◆ **What to produce**: Pull every line with "public" from the material.

◆ **Data for this exercise**:

_____

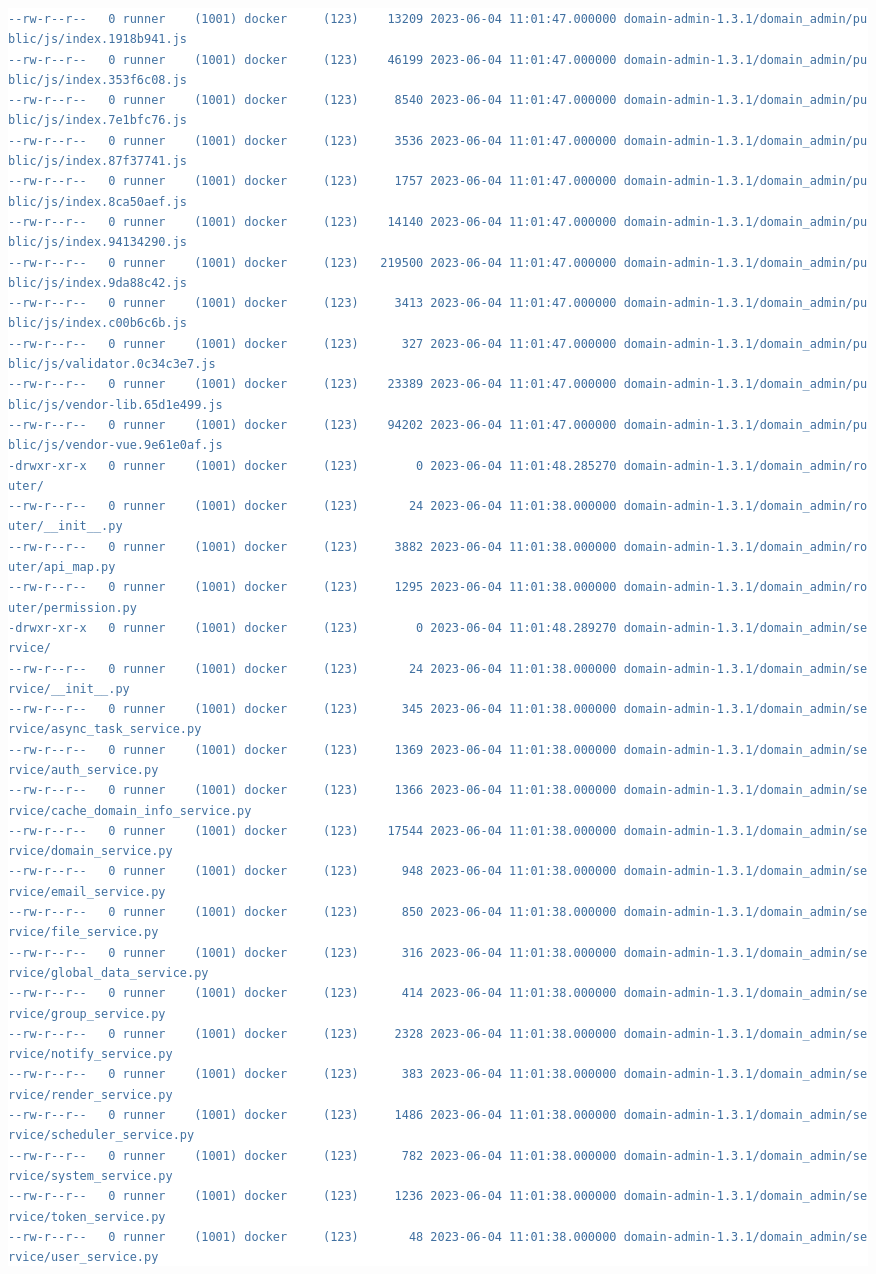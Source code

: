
 ```diff
--rw-r--r--   0 runner    (1001) docker     (123)    13209 2023-06-04 11:01:47.000000 domain-admin-1.3.1/domain_admin/public/js/index.1918b941.js
--rw-r--r--   0 runner    (1001) docker     (123)    46199 2023-06-04 11:01:47.000000 domain-admin-1.3.1/domain_admin/public/js/index.353f6c08.js
--rw-r--r--   0 runner    (1001) docker     (123)     8540 2023-06-04 11:01:47.000000 domain-admin-1.3.1/domain_admin/public/js/index.7e1bfc76.js
--rw-r--r--   0 runner    (1001) docker     (123)     3536 2023-06-04 11:01:47.000000 domain-admin-1.3.1/domain_admin/public/js/index.87f37741.js
--rw-r--r--   0 runner    (1001) docker     (123)     1757 2023-06-04 11:01:47.000000 domain-admin-1.3.1/domain_admin/public/js/index.8ca50aef.js
--rw-r--r--   0 runner    (1001) docker     (123)    14140 2023-06-04 11:01:47.000000 domain-admin-1.3.1/domain_admin/public/js/index.94134290.js
--rw-r--r--   0 runner    (1001) docker     (123)   219500 2023-06-04 11:01:47.000000 domain-admin-1.3.1/domain_admin/public/js/index.9da88c42.js
--rw-r--r--   0 runner    (1001) docker     (123)     3413 2023-06-04 11:01:47.000000 domain-admin-1.3.1/domain_admin/public/js/index.c00b6c6b.js
--rw-r--r--   0 runner    (1001) docker     (123)      327 2023-06-04 11:01:47.000000 domain-admin-1.3.1/domain_admin/public/js/validator.0c34c3e7.js
--rw-r--r--   0 runner    (1001) docker     (123)    23389 2023-06-04 11:01:47.000000 domain-admin-1.3.1/domain_admin/public/js/vendor-lib.65d1e499.js
--rw-r--r--   0 runner    (1001) docker     (123)    94202 2023-06-04 11:01:47.000000 domain-admin-1.3.1/domain_admin/public/js/vendor-vue.9e61e0af.js
-drwxr-xr-x   0 runner    (1001) docker     (123)        0 2023-06-04 11:01:48.285270 domain-admin-1.3.1/domain_admin/router/
--rw-r--r--   0 runner    (1001) docker     (123)       24 2023-06-04 11:01:38.000000 domain-admin-1.3.1/domain_admin/router/__init__.py
--rw-r--r--   0 runner    (1001) docker     (123)     3882 2023-06-04 11:01:38.000000 domain-admin-1.3.1/domain_admin/router/api_map.py
--rw-r--r--   0 runner    (1001) docker     (123)     1295 2023-06-04 11:01:38.000000 domain-admin-1.3.1/domain_admin/router/permission.py
-drwxr-xr-x   0 runner    (1001) docker     (123)        0 2023-06-04 11:01:48.289270 domain-admin-1.3.1/domain_admin/service/
--rw-r--r--   0 runner    (1001) docker     (123)       24 2023-06-04 11:01:38.000000 domain-admin-1.3.1/domain_admin/service/__init__.py
--rw-r--r--   0 runner    (1001) docker     (123)      345 2023-06-04 11:01:38.000000 domain-admin-1.3.1/domain_admin/service/async_task_service.py
--rw-r--r--   0 runner    (1001) docker     (123)     1369 2023-06-04 11:01:38.000000 domain-admin-1.3.1/domain_admin/service/auth_service.py
--rw-r--r--   0 runner    (1001) docker     (123)     1366 2023-06-04 11:01:38.000000 domain-admin-1.3.1/domain_admin/service/cache_domain_info_service.py
--rw-r--r--   0 runner    (1001) docker     (123)    17544 2023-06-04 11:01:38.000000 domain-admin-1.3.1/domain_admin/service/domain_service.py
--rw-r--r--   0 runner    (1001) docker     (123)      948 2023-06-04 11:01:38.000000 domain-admin-1.3.1/domain_admin/service/email_service.py
--rw-r--r--   0 runner    (1001) docker     (123)      850 2023-06-04 11:01:38.000000 domain-admin-1.3.1/domain_admin/service/file_service.py
--rw-r--r--   0 runner    (1001) docker     (123)      316 2023-06-04 11:01:38.000000 domain-admin-1.3.1/domain_admin/service/global_data_service.py
--rw-r--r--   0 runner    (1001) docker     (123)      414 2023-06-04 11:01:38.000000 domain-admin-1.3.1/domain_admin/service/group_service.py
--rw-r--r--   0 runner    (1001) docker     (123)     2328 2023-06-04 11:01:38.000000 domain-admin-1.3.1/domain_admin/service/notify_service.py
--rw-r--r--   0 runner    (1001) docker     (123)      383 2023-06-04 11:01:38.000000 domain-admin-1.3.1/domain_admin/service/render_service.py
--rw-r--r--   0 runner    (1001) docker     (123)     1486 2023-06-04 11:01:38.000000 domain-admin-1.3.1/domain_admin/service/scheduler_service.py
--rw-r--r--   0 runner    (1001) docker     (123)      782 2023-06-04 11:01:38.000000 domain-admin-1.3.1/domain_admin/service/system_service.py
--rw-r--r--   0 runner    (1001) docker     (123)     1236 2023-06-04 11:01:38.000000 domain-admin-1.3.1/domain_admin/service/token_service.py
--rw-r--r--   0 runner    (1001) docker     (123)       48 2023-06-04 11:01:38.000000 domain-admin-1.3.1/domain_admin/service/user_service.py
```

_____

◆ **Response**:
--rw-r--r--   0 runner    (1001) docker     (123)    13209 2023-06-04 11:01:47.000000 domain-admin-1.3.1/domain_admin/public/js/index.1918b941.js
--rw-r--r--   0 runner    (1001) docker     (123)    46199 2023-06-04 11:01:47.000000 domain-admin-1.3.1/domain_admin/public/js/index.353f6c08.js
--rw-r--r--   0 runner    (1001) docker     (123)     8540 2023-06-04 11:01:47.000000 domain-admin-1.3.1/domain_admin/public/js/index.7e1bfc76.js
--rw-r--r--   0 runner    (1001) docker     (123)     3536 2023-06-04 11:01:47.000000 domain-admin-1.3.1/domain_admin/public/js/index.87f37741.js
--rw-r--r--   0 runner    (1001) docker     (123)     1757 2023-06-04 11:01:47.000000 domain-admin-1.3.1/domain_admin/public/js/index.8ca50aef.js
--rw-r--r--   0 runner    (1001) docker     (123)    14140 2023-06-04 11:01:47.000000 domain-admin-1.3.1/domain_admin/public/js/index.94134290.js
--rw-r--r--   0 runner    (1001) docker     (123)   219500 2023-06-04 11:01:47.000000 domain-admin-1.3.1/domain_admin/public/js/index.9da88c42.js
--rw-r--r--   0 runner    (1001) docker     (123)     3413 2023-06-04 11:01:47.000000 domain-admin-1.3.1/domain_admin/public/js/index.c00b6c6b.js
--rw-r--r--   0 runner    (1001) docker     (123)      327 2023-06-04 11:01:47.000000 domain-admin-1.3.1/domain_admin/public/js/validator.0c34c3e7.js
--rw-r--r--   0 runner    (1001) docker     (123)    23389 2023-06-04 11:01:47.000000 domain-admin-1.3.1/domain_admin/public/js/vendor-lib.65d1e499.js
--rw-r--r--   0 runner    (1001) docker     (123)    94202 2023-06-04 11:01:47.000000 domain-admin-1.3.1/domain_admin/public/js/vendor-vue.9e61e0af.js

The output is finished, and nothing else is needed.